Oh I remember why this error is probably coming out. The way in which Sample Tabs are loaded tries to map each sample to their derived "source" sample. However, in some Sample Tabs like in GSB3 there are sources that do not have any further sample derived from them. This results in some Source objects being created and put into Study.sources that then do not appear in any Process in the process sequence.
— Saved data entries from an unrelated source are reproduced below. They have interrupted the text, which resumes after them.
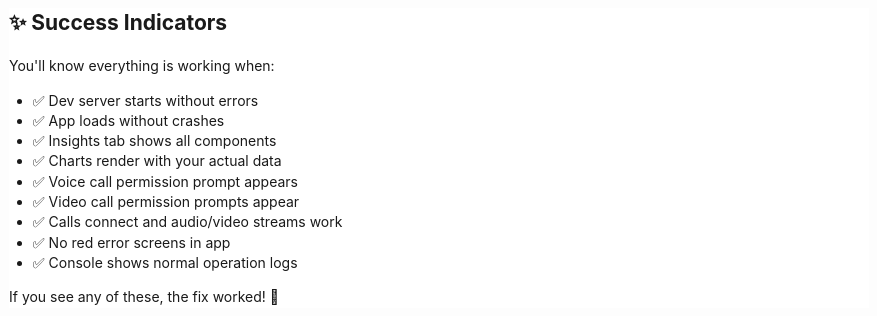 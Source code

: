 
## ✨ Success Indicators

You'll know everything is working when:
- ✅ Dev server starts without errors
- ✅ App loads without crashes
- ✅ Insights tab shows all components
- ✅ Charts render with your actual data
- ✅ Voice call permission prompt appears
- ✅ Video call permission prompts appear
- ✅ Calls connect and audio/video streams work
- ✅ No red error screens in app
- ✅ Console shows normal operation logs

If you see any of these, the fix worked! 🎉
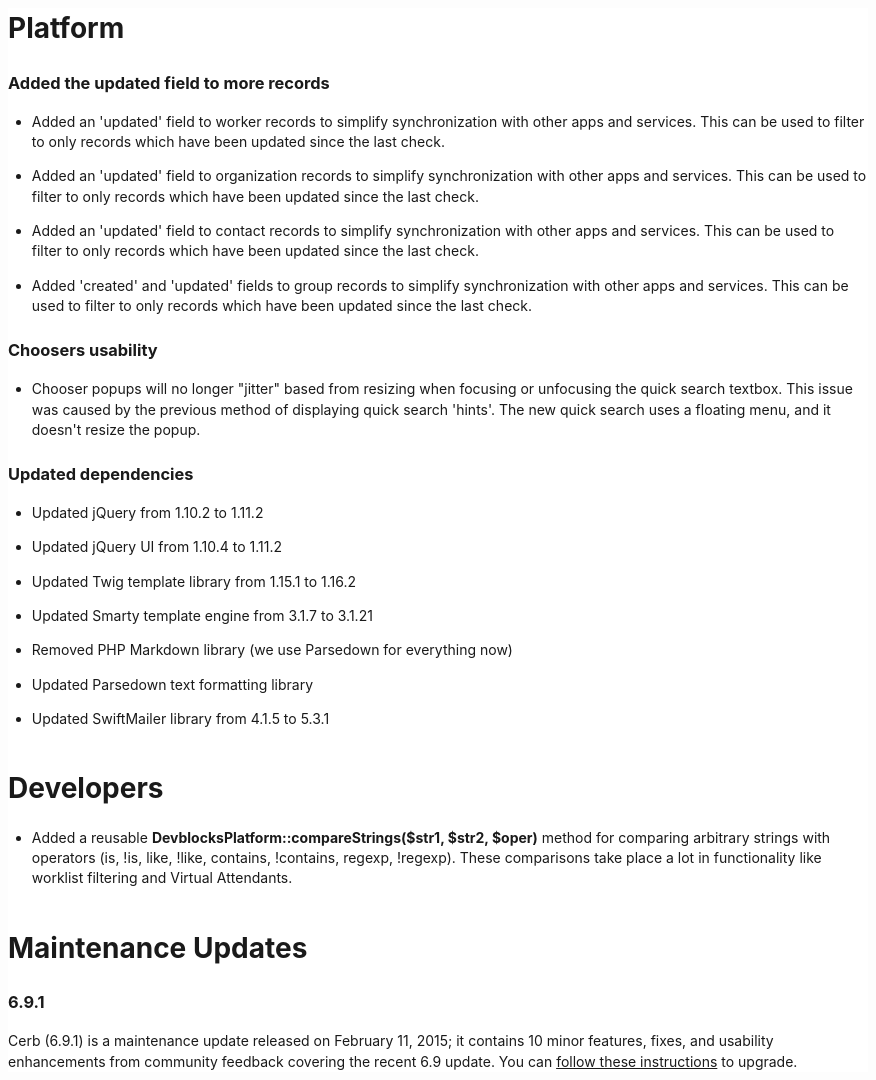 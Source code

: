 
# Platform

### Added the updated field to more records

* Added an 'updated' field to worker records to simplify synchronization with other apps and services.  This can be used to filter to only records which have been updated since the last check.

* Added an 'updated' field to organization records to simplify synchronization with other apps and services.  This can be used to filter to only records which have been updated since the last check.

* Added an 'updated' field to contact records to simplify synchronization with other apps and services.  This can be used to filter to only records which have been updated since the last check.

* Added 'created' and 'updated' fields to group records to simplify synchronization with other apps and services.  This can be used to filter to only records which have been updated since the last check.

### Choosers usability

* Chooser popups will no longer "jitter" based from resizing when focusing or unfocusing the quick search textbox.  This issue was caused by the previous method of displaying quick search 'hints'.  The new quick search uses a floating menu, and it doesn't resize the popup.

### Updated dependencies

* Updated jQuery from 1.10.2 to 1.11.2

* Updated jQuery UI from 1.10.4 to 1.11.2

* Updated Twig template library from 1.15.1 to 1.16.2

* Updated Smarty template engine from 3.1.7 to 3.1.21

* Removed PHP Markdown library (we use Parsedown for everything now)

* Updated Parsedown text formatting library

* Updated SwiftMailer library from 4.1.5 to 5.3.1


# Developers

* Added a reusable **DevblocksPlatform::compareStrings($str1, $str2, $oper)** method for comparing arbitrary strings with operators (is, !is, like, !like, contains, !contains, regexp, !regexp).  These comparisons take place a lot in functionality like worklist filtering and Virtual Attendants.


# Maintenance Updates

### 6.9.1

Cerb (6.9.1) is a maintenance update released on February 11, 2015; it contains 10 minor features, fixes, and usability enhancements from community feedback covering the recent 6.9 update.  You can [follow these instructions](https://cerb.ai/docs/upgrading/) to upgrade.
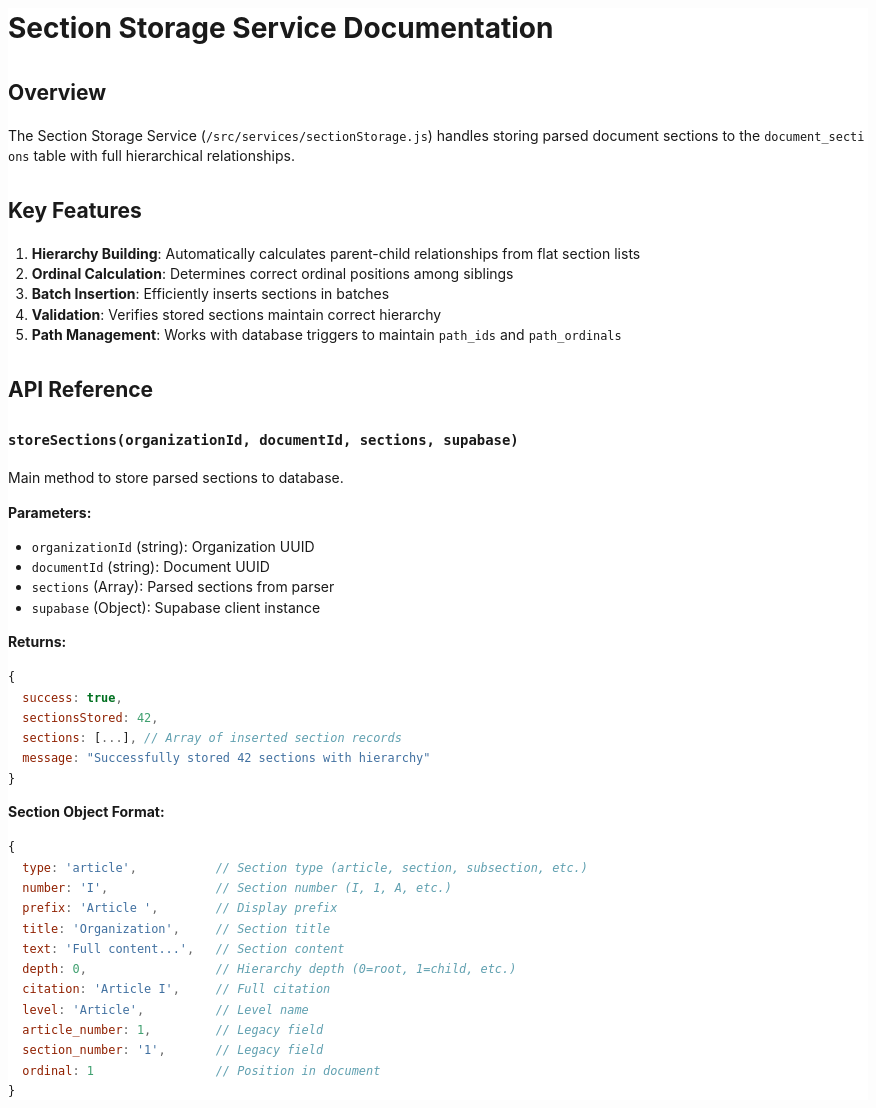 # Section Storage Service Documentation

## Overview

The Section Storage Service (`/src/services/sectionStorage.js`) handles storing parsed document sections to the `document_sections` table with full hierarchical relationships.

## Key Features

1. **Hierarchy Building**: Automatically calculates parent-child relationships from flat section lists
2. **Ordinal Calculation**: Determines correct ordinal positions among siblings
3. **Batch Insertion**: Efficiently inserts sections in batches
4. **Validation**: Verifies stored sections maintain correct hierarchy
5. **Path Management**: Works with database triggers to maintain `path_ids` and `path_ordinals`

## API Reference

### `storeSections(organizationId, documentId, sections, supabase)`

Main method to store parsed sections to database.

**Parameters:**
- `organizationId` (string): Organization UUID
- `documentId` (string): Document UUID
- `sections` (Array): Parsed sections from parser
- `supabase` (Object): Supabase client instance

**Returns:**
```javascript
{
  success: true,
  sectionsStored: 42,
  sections: [...], // Array of inserted section records
  message: "Successfully stored 42 sections with hierarchy"
}
```

**Section Object Format:**
```javascript
{
  type: 'article',           // Section type (article, section, subsection, etc.)
  number: 'I',               // Section number (I, 1, A, etc.)
  prefix: 'Article ',        // Display prefix
  title: 'Organization',     // Section title
  text: 'Full content...',   // Section content
  depth: 0,                  // Hierarchy depth (0=root, 1=child, etc.)
  citation: 'Article I',     // Full citation
  level: 'Article',          // Level name
  article_number: 1,         // Legacy field
  section_number: '1',       // Legacy field
  ordinal: 1                 // Position in document
}
```
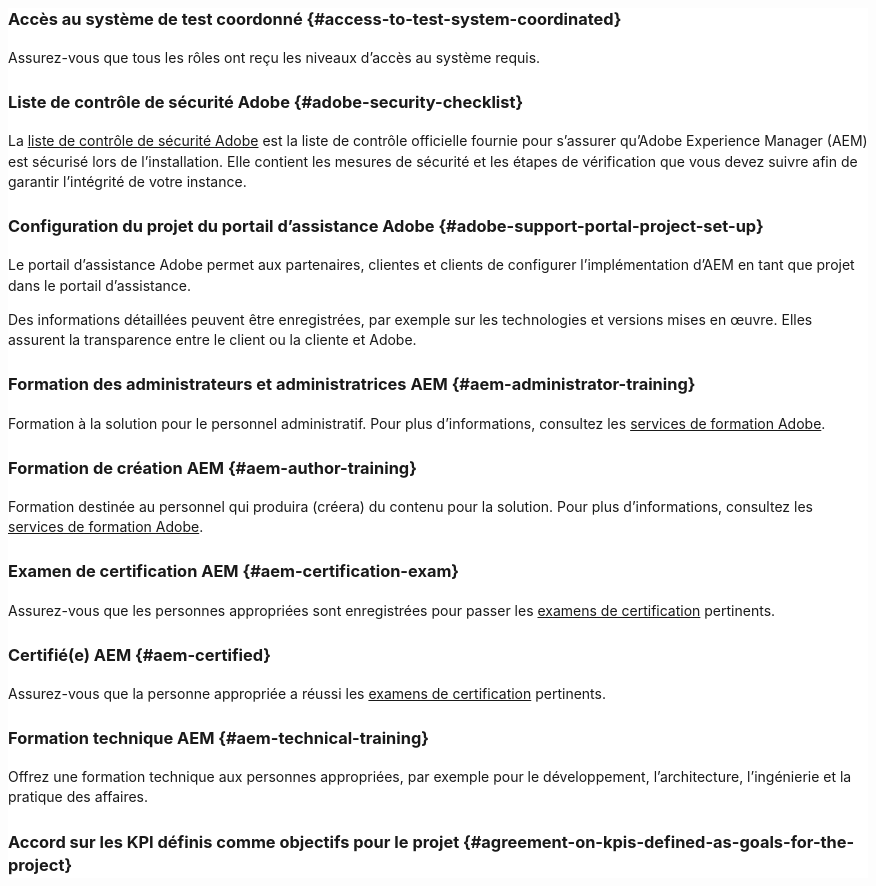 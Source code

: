 ### Accès au système de test coordonné {#access-to-test-system-coordinated}

Assurez-vous que tous les rôles ont reçu les niveaux d’accès au système requis.

### Liste de contrôle de sécurité Adobe {#adobe-security-checklist}

La [liste de contrôle de sécurité Adobe](/help/sites-administering/security-checklist.md) est la liste de contrôle officielle fournie pour s’assurer qu’Adobe Experience Manager (AEM) est sécurisé lors de l’installation. Elle contient les mesures de sécurité et les étapes de vérification que vous devez suivre afin de garantir l’intégrité de votre instance.

### Configuration du projet du portail d’assistance Adobe {#adobe-support-portal-project-set-up}

Le portail d’assistance Adobe permet aux partenaires, clientes et clients de configurer l’implémentation d’AEM en tant que projet dans le portail d’assistance.

Des informations détaillées peuvent être enregistrées, par exemple sur les technologies et versions mises en œuvre. Elles assurent la transparence entre le client ou la cliente et Adobe.

### Formation des administrateurs et administratrices AEM {#aem-administrator-training}

Formation à la solution pour le personnel administratif. Pour plus d’informations, consultez les [services de formation Adobe](https://training.adobe.com/training/courses.html#solution=adobeExperienceManager).

### Formation de création AEM {#aem-author-training}

Formation destinée au personnel qui produira (créera) du contenu pour la solution. Pour plus d’informations, consultez les [services de formation Adobe](https://training.adobe.com/training/courses.html#solution=adobeExperienceManager).

### Examen de certification AEM {#aem-certification-exam}

Assurez-vous que les personnes appropriées sont enregistrées pour passer les [examens de certification](https://training.adobe.com/certification/exams.html#p=1&amp;solution=adobeExperienceManager) pertinents.

### Certifié(e) AEM {#aem-certified}

Assurez-vous que la personne appropriée a réussi les [examens de certification](https://training.adobe.com/certification/exams.html#p=1&amp;solution=adobeExperienceManager) pertinents.

### Formation technique AEM {#aem-technical-training}

Offrez une formation technique aux personnes appropriées, par exemple pour le développement, l’architecture, l’ingénierie et la pratique des affaires.

### Accord sur les KPI définis comme objectifs pour le projet {#agreement-on-kpis-defined-as-goals-for-the-project}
I actually did make a further deviation from the previous implementation in L1214-1217 in isatab.py where to collect the sources to feed into _all_end_to_end_paths_igraph() I changed it to just grab them from Study.sources, or if that happens to be an empty list, to then go through the process sequence and collect the Source objects from there. This is what would have broken in sampletab2isatab.

I will revert this part.

@djcomlab
Copy link
Member Author

djcomlab commented Oct 13, 2020

Incidentally, the test that use the sample tab file GSB-3.txt always takes a very long time to run and might make Travis timeout. I suggest permanently removing it from the tests.

The test on GSB-718.txt shouldn't take as along - on my MBP it took under 3 minutes to process.

@proccaserra
Copy link
Member

Incidentally, the test that use the sample tab file GSB-3.txt always takes a very long time to run and might make Travis timeout. I suggest permanently removing it from the tests.

The test on GSB-718.txt shouldn't take as along - on my MBP it took under 3 minutes to process.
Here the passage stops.